INFORMATION GIVEN.
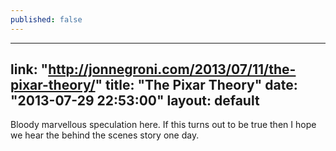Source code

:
 ```yaml
---
published: false
---
```


---
link: "http://jonnegroni.com/2013/07/11/the-pixar-theory/"
title: "The Pixar Theory"
date: "2013-07-29 22:53:00"
layout: default
---

Bloody marvellous speculation here. If this turns out to be true then I hope we hear the behind the scenes story one day.
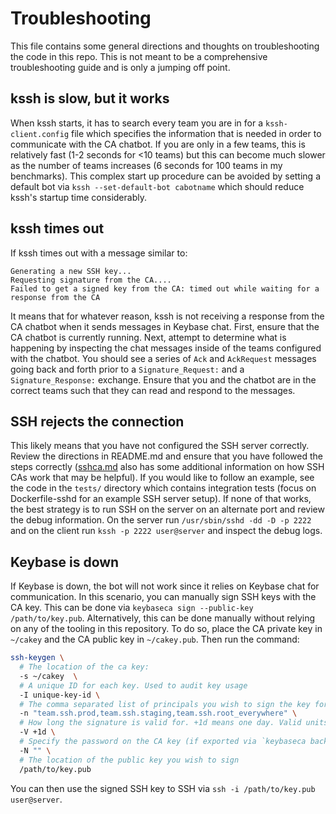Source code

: # Troubleshooting

This file contains some general directions and thoughts on troubleshooting the code in this repo. This is not meant
to be a comprehensive troubleshooting guide and is only a jumping off point. 

## kssh is slow, but it works

When kssh starts, it has to search every team you are in for a `kssh-client.config` file which specifies the information
that is needed in order to communicate with the CA chatbot. If you are only in a few teams, this is relatively fast 
(1-2 seconds for <10 teams) but this can become much slower as the number of teams increases (6 seconds for 100 teams
in my benchmarks). This complex start up procedure can be avoided by setting a default bot via 
`kssh --set-default-bot cabotname` which should reduce kssh's startup time considerably. 

## kssh times out

If kssh times out with a message similar to:

```
Generating a new SSH key...
Requesting signature from the CA....
Failed to get a signed key from the CA: timed out while waiting for a response from the CA
```

It means that for whatever reason, kssh is not receiving a response from the CA chatbot when it sends messages in 
Keybase chat. First, ensure that the CA chatbot is currently running. Next, attempt to determine what is happening
by inspecting the chat messages inside of the teams configured with the chatbot. You should see a series of `Ack` and 
`AckRequest` messages going back and forth prior to a `Signature_Request:` and a `Signature_Response:` exchange. Ensure 
that you and the chatbot are in the correct teams such that they can read and respond to the messages. 

## SSH rejects the connection

This likely means that you have not configured the SSH server correctly. Review the directions in README.md and ensure
that you have followed the steps correctly ([sshca.md](./sshca.md) also has some additional information on how SSH CAs work that may
be helpful). If you would like to follow an example, see the code in the `tests/` directory which contains integration 
tests (focus on Dockerfile-sshd for an example SSH server setup). If none of that works, the best strategy is to run
SSH on the server on an alternate port and review the debug information. On the server run `/usr/sbin/sshd -dd -D -p 2222`
and on the client run `kssh -p 2222 user@server` and inspect the debug logs.  

## Keybase is down

If Keybase is down, the bot will not work since it relies on Keybase chat for communication. In this scenario, you can 
manually sign SSH keys with the CA key. This can be done via `keybaseca sign --public-key /path/to/key.pub`. Alternatively,
this can be done manually without relying on any of the tooling in this repository. To do so, place the CA private key 
in `~/cakey` and the CA public key in `~/cakey.pub`. Then run the command:

```bash
ssh-keygen \
  # The location of the ca key:
  -s ~/cakey  \
  # A unique ID for each key. Used to audit key usage
  -I unique-key-id \
  # The comma separated list of principals you wish to sign the key for. Eg "team.ssh.prod,team.ssh.staging,team.ssh.root_everywhere"
  -n "team.ssh.prod,team.ssh.staging,team.ssh.root_everywhere" \
  # How long the signature is valid for. +1d means one day. Valid units are `h` for hour, `d` for day, `w` for week
  -V +1d \
  # Specify the password on the CA key (if exported via `keybaseca backup` there is no password)
  -N "" \
  # The location of the public key you wish to sign
  /path/to/key.pub
```

You can then use the signed SSH key to SSH via `ssh -i /path/to/key.pub user@server`. 
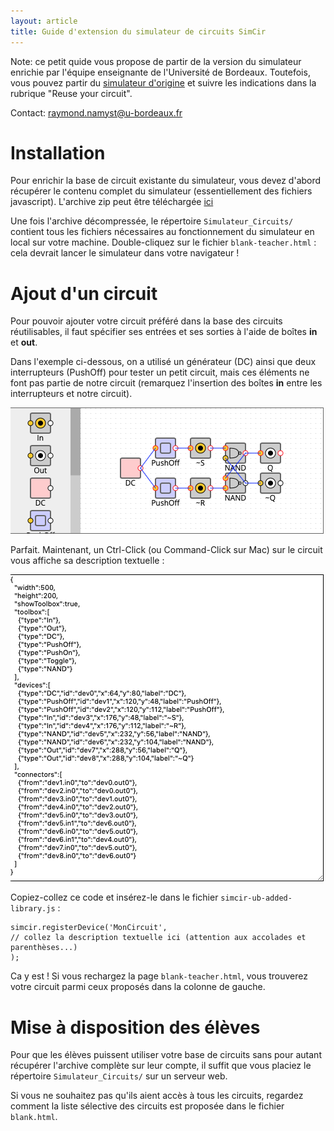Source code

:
 ```yaml
---
layout: article
title: Guide d'extension du simulateur de circuits SimCir
---
```


Note: ce petit quide vous propose de partir de la version du simulateur enrichie
par l'équipe enseignante de l'Université de Bordeaux. Toutefois, vous pouvez partir
du [simulateur d'origine](https://kazuhikoarase.github.io/simcirjs/) et suivre les indications
dans la rubrique "Reuse your circuit".

Contact: [raymond.namyst@u-bordeaux.fr](mailto:raymond.namyst@u-bordeaux.fr)

# Installation

Pour enrichir la base de circuit existante du simulateur, vous devez d'abord récupérer le contenu
complet du simulateur (essentiellement des fichiers javascript).
L'archive zip peut être téléchargée [ici](Simulateur_Circuits.zip)

Une fois l'archive décompressée, le répertoire `Simulateur_Circuits/` contient tous les fichiers
nécessaires au fonctionnement du simulateur en local sur votre machine.
Double-cliquez sur le fichier `blank-teacher.html` : cela devrait lancer le simulateur dans votre navigateur !

# Ajout d'un circuit

Pour pouvoir ajouter votre circuit préféré dans la base des circuits réutilisables,
il faut spécifier ses entrées et ses sorties à l'aide de boîtes **in** et **out**.

Dans l'exemple ci-dessous, on a utilisé un générateur (DC) ainsi que deux interrupteurs
(PushOff) pour tester un petit circuit, mais ces éléments ne font pas partie de notre circuit
(remarquez l'insertion des boîtes **in** entre les interrupteurs et notre circuit).

![image1](in-et-out.png)

Parfait. Maintenant, un Ctrl-Click (ou Command-Click sur Mac) sur le circuit vous affiche sa description textuelle :

![image2](desc-circuit.png)

Copiez-collez ce code et insérez-le dans le fichier `simcir-ub-added-library.js` :

    simcir.registerDevice('MonCircuit',
    // collez la description textuelle ici (attention aux accolades et parenthèses...)
    );

Ca y est ! Si vous rechargez la page `blank-teacher.html`, vous trouverez votre circuit parmi ceux proposés dans la colonne de gauche.

# Mise à disposition des élèves

Pour que les élèves puissent utiliser votre base de circuits sans pour autant récupérer l'archive complète sur leur compte, il suffit que vous placiez le répertoire `Simulateur_Circuits/` sur un serveur web.

Si vous ne souhaitez pas qu'ils aient accès à tous les circuits, regardez comment la liste sélective des circuits est proposée dans le fichier `blank.html`.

EXERCISE BRIEF. In the entries above, find each line with "have" and copy it.

EXERCISE RESPONSE.
This likely means that you have not configured the SSH server correctly. Review the directions in README.md and ensure
that you have followed the steps correctly ([sshca.md](./sshca.md) also has some additional information on how SSH CAs work that may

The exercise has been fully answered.